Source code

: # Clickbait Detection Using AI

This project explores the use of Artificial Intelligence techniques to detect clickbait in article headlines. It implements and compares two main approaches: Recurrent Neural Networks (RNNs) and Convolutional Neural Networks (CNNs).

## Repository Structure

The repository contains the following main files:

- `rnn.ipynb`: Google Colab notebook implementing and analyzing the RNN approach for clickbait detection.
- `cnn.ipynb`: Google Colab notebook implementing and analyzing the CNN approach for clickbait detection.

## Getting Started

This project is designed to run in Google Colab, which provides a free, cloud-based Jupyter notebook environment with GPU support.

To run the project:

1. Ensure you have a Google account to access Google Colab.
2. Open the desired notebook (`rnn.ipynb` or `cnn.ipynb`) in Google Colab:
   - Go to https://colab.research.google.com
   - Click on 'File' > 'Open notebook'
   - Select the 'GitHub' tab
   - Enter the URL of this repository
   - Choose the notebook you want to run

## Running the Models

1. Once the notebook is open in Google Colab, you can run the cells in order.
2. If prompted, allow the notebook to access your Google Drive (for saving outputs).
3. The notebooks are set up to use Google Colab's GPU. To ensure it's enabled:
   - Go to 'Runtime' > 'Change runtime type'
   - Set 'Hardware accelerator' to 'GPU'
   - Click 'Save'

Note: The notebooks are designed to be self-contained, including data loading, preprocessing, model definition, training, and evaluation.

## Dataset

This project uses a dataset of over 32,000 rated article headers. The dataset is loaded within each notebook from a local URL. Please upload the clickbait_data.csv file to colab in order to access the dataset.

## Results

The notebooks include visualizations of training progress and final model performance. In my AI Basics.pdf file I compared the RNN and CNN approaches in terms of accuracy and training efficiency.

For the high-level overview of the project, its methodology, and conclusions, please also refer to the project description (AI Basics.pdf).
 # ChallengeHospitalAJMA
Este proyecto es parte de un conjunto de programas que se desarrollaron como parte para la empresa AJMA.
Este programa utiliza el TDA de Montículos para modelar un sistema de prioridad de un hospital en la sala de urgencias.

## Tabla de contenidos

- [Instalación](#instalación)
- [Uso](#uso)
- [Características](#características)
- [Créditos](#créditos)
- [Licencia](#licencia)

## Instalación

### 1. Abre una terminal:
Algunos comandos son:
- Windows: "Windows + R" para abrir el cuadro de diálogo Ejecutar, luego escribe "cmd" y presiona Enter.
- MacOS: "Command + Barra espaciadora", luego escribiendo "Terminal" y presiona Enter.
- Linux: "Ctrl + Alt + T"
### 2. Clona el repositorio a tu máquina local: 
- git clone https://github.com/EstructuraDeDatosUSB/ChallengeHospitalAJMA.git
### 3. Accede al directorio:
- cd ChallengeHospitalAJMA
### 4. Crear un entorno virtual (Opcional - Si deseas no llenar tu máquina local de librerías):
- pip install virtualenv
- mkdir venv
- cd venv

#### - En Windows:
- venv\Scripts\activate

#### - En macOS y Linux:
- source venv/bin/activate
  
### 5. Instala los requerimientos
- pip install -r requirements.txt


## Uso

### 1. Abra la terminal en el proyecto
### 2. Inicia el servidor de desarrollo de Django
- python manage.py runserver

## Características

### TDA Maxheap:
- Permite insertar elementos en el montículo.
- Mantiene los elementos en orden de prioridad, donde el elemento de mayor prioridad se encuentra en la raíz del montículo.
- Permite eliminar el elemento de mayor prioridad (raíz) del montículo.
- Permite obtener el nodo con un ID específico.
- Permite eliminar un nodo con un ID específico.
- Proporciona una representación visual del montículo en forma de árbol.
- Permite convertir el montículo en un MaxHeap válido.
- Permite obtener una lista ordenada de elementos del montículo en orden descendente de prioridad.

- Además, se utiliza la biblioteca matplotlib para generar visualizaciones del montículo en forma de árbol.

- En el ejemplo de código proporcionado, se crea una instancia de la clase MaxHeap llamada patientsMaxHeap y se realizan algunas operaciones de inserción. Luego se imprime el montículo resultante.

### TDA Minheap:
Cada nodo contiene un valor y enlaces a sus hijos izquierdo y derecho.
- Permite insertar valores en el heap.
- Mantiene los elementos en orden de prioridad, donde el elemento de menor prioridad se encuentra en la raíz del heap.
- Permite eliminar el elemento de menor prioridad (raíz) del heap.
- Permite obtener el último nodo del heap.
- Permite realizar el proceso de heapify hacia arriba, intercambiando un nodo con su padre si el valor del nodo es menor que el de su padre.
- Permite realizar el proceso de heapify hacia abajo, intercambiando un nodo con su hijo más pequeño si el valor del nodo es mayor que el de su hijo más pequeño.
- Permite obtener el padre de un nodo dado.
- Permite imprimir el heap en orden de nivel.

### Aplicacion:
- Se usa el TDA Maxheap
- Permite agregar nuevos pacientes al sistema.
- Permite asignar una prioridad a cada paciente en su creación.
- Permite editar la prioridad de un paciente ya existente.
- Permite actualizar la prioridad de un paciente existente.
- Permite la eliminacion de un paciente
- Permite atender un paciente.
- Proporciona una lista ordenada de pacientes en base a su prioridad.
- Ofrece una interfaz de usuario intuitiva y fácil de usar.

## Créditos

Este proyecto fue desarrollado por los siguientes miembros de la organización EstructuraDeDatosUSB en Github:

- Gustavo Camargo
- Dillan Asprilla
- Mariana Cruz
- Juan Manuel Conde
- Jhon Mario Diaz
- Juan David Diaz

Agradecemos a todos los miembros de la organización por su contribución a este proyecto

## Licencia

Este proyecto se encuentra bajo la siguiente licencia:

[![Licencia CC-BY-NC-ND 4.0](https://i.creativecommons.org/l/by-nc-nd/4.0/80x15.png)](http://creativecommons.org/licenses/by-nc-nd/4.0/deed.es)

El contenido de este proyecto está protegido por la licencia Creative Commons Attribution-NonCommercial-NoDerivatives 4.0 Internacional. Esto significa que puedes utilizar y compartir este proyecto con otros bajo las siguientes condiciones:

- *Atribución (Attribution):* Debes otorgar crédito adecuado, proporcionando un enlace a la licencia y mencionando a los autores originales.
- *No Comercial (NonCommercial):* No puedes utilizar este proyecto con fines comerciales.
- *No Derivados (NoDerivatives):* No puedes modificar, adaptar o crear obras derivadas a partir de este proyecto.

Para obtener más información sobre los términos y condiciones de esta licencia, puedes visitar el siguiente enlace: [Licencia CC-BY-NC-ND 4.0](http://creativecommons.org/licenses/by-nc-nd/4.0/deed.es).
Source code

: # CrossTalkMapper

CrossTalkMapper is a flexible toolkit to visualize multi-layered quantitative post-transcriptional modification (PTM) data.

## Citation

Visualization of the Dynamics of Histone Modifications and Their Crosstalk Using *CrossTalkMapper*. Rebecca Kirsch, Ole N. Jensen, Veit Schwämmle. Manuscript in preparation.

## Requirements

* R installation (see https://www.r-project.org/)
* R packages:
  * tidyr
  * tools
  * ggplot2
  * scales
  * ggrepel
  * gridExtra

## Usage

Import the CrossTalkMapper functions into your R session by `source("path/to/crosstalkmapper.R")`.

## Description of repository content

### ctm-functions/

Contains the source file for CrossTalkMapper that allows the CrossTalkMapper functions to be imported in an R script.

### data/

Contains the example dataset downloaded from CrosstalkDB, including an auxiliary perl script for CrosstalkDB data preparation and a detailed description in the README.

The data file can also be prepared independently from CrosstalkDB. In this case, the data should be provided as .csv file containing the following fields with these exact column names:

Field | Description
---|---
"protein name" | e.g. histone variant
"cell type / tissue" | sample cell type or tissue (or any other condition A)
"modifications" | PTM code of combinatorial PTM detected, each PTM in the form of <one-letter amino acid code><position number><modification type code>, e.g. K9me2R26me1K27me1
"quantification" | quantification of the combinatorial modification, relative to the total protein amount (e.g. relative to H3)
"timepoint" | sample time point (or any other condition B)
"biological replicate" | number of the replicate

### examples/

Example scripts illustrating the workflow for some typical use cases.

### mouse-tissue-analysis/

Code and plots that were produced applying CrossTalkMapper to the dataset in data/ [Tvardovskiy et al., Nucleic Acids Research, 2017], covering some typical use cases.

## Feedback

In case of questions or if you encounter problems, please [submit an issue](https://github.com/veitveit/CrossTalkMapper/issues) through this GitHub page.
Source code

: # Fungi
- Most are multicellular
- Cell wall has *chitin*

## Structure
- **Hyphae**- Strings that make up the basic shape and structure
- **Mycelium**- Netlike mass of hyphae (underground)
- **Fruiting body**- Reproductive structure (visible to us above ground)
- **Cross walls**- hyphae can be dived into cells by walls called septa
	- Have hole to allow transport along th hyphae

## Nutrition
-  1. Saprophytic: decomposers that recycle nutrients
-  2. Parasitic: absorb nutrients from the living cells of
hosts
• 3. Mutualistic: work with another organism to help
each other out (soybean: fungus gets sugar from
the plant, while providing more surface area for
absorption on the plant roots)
::::
• ASSIGNMENT
Beginning with the first line of the listing above, print each line exactly until you have printed the line that contains "1. Once the".

• WRITTEN RESPONSE
Source code

: # Clickbait Detection Using AI

This project explores the use of Artificial Intelligence techniques to detect clickbait in article headlines. It implements and compares two main approaches: Recurrent Neural Networks (RNNs) and Convolutional Neural Networks (CNNs).

## Repository Structure

The repository contains the following main files:

- `rnn.ipynb`: Google Colab notebook implementing and analyzing the RNN approach for clickbait detection.
- `cnn.ipynb`: Google Colab notebook implementing and analyzing the CNN approach for clickbait detection.

## Getting Started

This project is designed to run in Google Colab, which provides a free, cloud-based Jupyter notebook environment with GPU support.

To run the project:

1. Ensure you have a Google account to access Google Colab.
2. Open the desired notebook (`rnn.ipynb` or `cnn.ipynb`) in Google Colab:
   - Go to https://colab.research.google.com
   - Click on 'File' > 'Open notebook'
   - Select the 'GitHub' tab
   - Enter the URL of this repository
   - Choose the notebook you want to run

## Running the Models

1. Once the notebook is open in Google Colab, you can run the cells in order.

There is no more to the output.